Positive childhood experiences (PCEs) prevent bullying by promoting resilience, belonging, and a sense of safety among children and youth. The Four Building Blocks of HOPE are a way to promote PCEs and a way for children and youth to get the support they need. Promoting PCEs in schools, aftercare programs, community center, and in the home, can help prevent bullying before it starts.
If bullying is happening already, supporting children starts with adults who should take reports of bullying that they receive seriously and/or report bullying to the right authorities themselves. PACER’s National Bullying Prevention Center offers trainings and other resources to prevent or stop bullying. The HOPE National Resource Center also has many trainings and offers technical assistance to help organizations and educational systems add PCEs and the HOPE framework into their everyday work with children and youth.
The Four Building Blocks of HOPE
Each Building Block can help prevent bullying:
Relationships
Build relationships with children and youth where they feel they can be their genuine selves. This includes children and youth who engage in bullying behaviors.
Environment
Provide safe spaces where children are loved and supported. This can be at home, a friend’s house, in an after-school program, or at school. Having spaces where children and youth feel safe is core to their ability to heal and grow into healthy and resilient adults.
Engagement
Promote opportunities for children and youth to be involved in after-school programs or community activities where they can play a role in something bigger than themselves. This can discourage bullying behaviors because being a part of a team creates a sense of mattering and belonging.
Emotional Growth
When children and youth are supported in their efforts to report bullying and stand up for themselves, they learn that there is a community of people who are there for them. This promotes self-worth, self-confidence, and a sense that they have control of the things in their lives.
Resources
- Learn what bullying can look like in different settings (Nevada PEP).

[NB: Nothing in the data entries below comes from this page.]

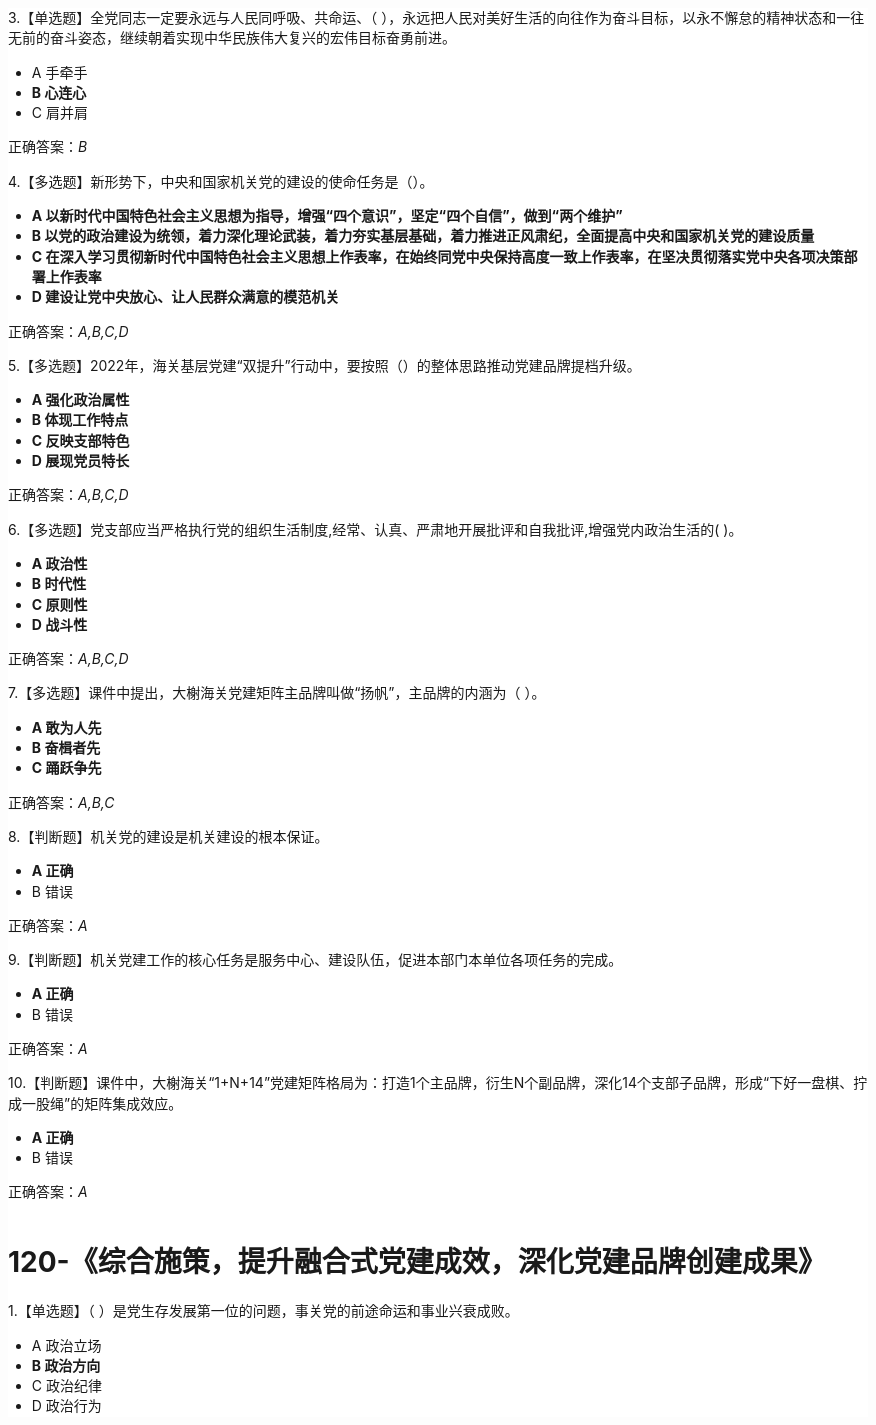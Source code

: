 3.【单选题】全党同志一定要永远与人民同呼吸、共命运、（ ），永远把人民对美好生活的向往作为奋斗目标，以永不懈怠的精神状态和一往无前的奋斗姿态，继续朝着实现中华民族伟大复兴的宏伟目标奋勇前进。
+ A 手牵手
+ **B 心连心**
+ C 肩并肩

正确答案：*B*

4.【多选题】新形势下，中央和国家机关党的建设的使命任务是（）。
+ **A 以新时代中国特色社会主义思想为指导，增强“四个意识”，坚定“四个自信”，做到“两个维护”**
+ **B 以党的政治建设为统领，着力深化理论武装，着力夯实基层基础，着力推进正风肃纪，全面提高中央和国家机关党的建设质量**
+ **C 在深入学习贯彻新时代中国特色社会主义思想上作表率，在始终同党中央保持高度一致上作表率，在坚决贯彻落实党中央各项决策部署上作表率**
+ **D 建设让党中央放心、让人民群众满意的模范机关**

正确答案：*A,B,C,D*

5.【多选题】2022年，海关基层党建“双提升”行动中，要按照（）的整体思路推动党建品牌提档升级。
+ **A 强化政治属性**
+ **B 体现工作特点**
+ **C 反映支部特色**
+ **D 展现党员特长**

正确答案：*A,B,C,D*

6.【多选题】党支部应当严格执行党的组织生活制度,经常、认真、严肃地开展批评和自我批评,增强党内政治生活的( )。
+ **A 政治性**
+ **B 时代性**
+ **C 原则性**
+ **D 战斗性**

正确答案：*A,B,C,D*

7.【多选题】课件中提出，大榭海关党建矩阵主品牌叫做“扬帆”，主品牌的内涵为（  ）。
+ **A 敢为人先**
+ **B 奋楫者先**
+ **C 踊跃争先**

正确答案：*A,B,C*

8.【判断题】机关党的建设是机关建设的根本保证。
+ **A 正确**
+ B 错误

正确答案：*A*

9.【判断题】机关党建工作的核心任务是服务中心、建设队伍，促进本部门本单位各项任务的完成。
+ **A 正确**
+ B 错误

正确答案：*A*

10.【判断题】课件中，大榭海关“1+N+14”党建矩阵格局为：打造1个主品牌，衍生N个副品牌，深化14个支部子品牌，形成“下好一盘棋、拧成一股绳”的矩阵集成效应。
+ **A 正确**
+ B 错误

正确答案：*A*


# 120-《综合施策，提升融合式党建成效，深化党建品牌创建成果》
1.【单选题】（  ）是党生存发展第一位的问题，事关党的前途命运和事业兴衰成败。
+ A 政治立场
+ **B 政治方向**
+ C 政治纪律
+ D 政治行为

- Learn more about National Bullying Prevention Month and ways to prevent bullying on a national level (Special Olympics).
Take action
- Speak up and wear orange on the annual Unity Day against bullying this October
- Nevada PEP #SafeAllies shares three types of advocacy to intervene and to prevent bullying:
- Self-Advocacy refers to knowing your rights, speaking up for yourself, and making your own decisions. This happens when children and youth stick-up for themselves.
- Individual Advocacy refers to someone who is helping to solve a problem with and/or for an individual. These advocates are sometimes parents, grandparents, friends, other family members, or someone from a family-run organization in your state.
- Systems Change Advocacy is when there is a problem that impacts more than one individual and change is needed in policies, laws, or regulations to address the problem.